"What sort of diary should I like mine to be? Something loose knit and yet not slovenly, so elastic that it will embrace anything, solemn, slight or beautiful that comes into my mind. I should like it to resemble some deep old desk, or capacious hold-all, in which one flings a mass of odds and ends without looking them through." --Virginia Woolf
Saturday, July 26, 2008
The Ten Year Nap by Meg Wolitzer
For the most part I enjoyed this semi-comic novel about women whose kids are growing out of their dependent stages, and one of my favorite aspects was the way Wolitzer periodically broke out of the box of the expected structure.
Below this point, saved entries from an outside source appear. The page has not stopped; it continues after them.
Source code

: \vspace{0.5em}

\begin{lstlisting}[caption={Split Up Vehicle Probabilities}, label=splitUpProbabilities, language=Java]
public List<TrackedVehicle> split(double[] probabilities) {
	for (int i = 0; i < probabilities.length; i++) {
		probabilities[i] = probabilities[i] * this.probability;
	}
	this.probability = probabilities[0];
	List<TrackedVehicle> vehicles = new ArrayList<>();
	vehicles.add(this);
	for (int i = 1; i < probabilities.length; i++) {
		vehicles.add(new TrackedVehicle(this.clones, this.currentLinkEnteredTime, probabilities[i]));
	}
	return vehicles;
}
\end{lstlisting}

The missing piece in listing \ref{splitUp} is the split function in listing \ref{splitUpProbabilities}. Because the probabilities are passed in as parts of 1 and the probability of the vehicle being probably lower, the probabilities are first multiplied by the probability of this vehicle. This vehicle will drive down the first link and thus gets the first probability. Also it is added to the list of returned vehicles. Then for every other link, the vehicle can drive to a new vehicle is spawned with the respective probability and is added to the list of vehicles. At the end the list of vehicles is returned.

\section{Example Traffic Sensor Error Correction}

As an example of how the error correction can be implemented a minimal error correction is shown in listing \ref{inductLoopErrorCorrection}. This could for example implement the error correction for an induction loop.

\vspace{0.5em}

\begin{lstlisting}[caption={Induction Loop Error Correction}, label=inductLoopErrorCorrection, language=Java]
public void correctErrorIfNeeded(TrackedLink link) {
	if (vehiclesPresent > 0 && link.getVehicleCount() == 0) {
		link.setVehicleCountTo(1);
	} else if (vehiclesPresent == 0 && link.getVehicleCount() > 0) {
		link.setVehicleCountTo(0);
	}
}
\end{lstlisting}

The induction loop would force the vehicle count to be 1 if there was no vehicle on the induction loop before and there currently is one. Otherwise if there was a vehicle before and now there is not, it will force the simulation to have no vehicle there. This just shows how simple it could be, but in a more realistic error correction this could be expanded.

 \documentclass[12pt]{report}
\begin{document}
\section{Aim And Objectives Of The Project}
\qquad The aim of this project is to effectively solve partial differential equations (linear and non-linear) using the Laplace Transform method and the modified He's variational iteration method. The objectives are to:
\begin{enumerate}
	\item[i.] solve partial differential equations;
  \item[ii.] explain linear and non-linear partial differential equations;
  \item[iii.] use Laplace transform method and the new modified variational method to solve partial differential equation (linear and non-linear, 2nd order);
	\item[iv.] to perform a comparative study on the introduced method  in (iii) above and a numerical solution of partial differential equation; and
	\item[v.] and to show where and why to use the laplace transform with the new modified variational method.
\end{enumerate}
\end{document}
At the novel's center is a group of four women friends, but Wolitzer feels free to sometimes pull back and write semi-grand lyric sentences about women in general (e.g. the opening line: "All around the country, the women were waking up.") and also to write occasional short chapters that follow a woman only tangentially related to the central characters (these include their mothers but also Margaret Thatcher's personal assistant, Magritte's wife, and Nadia Comaneci). While the specific stories of the main characters obviously stand for the lives of many women of today and readers could certainly have extrapolated that on their own--I thought many of the novel's most surprising moments came from those times when Wolitzer illustrated their stories with these out-of-the-box add ons. It's a good reminder that novels don't have to be story-tight.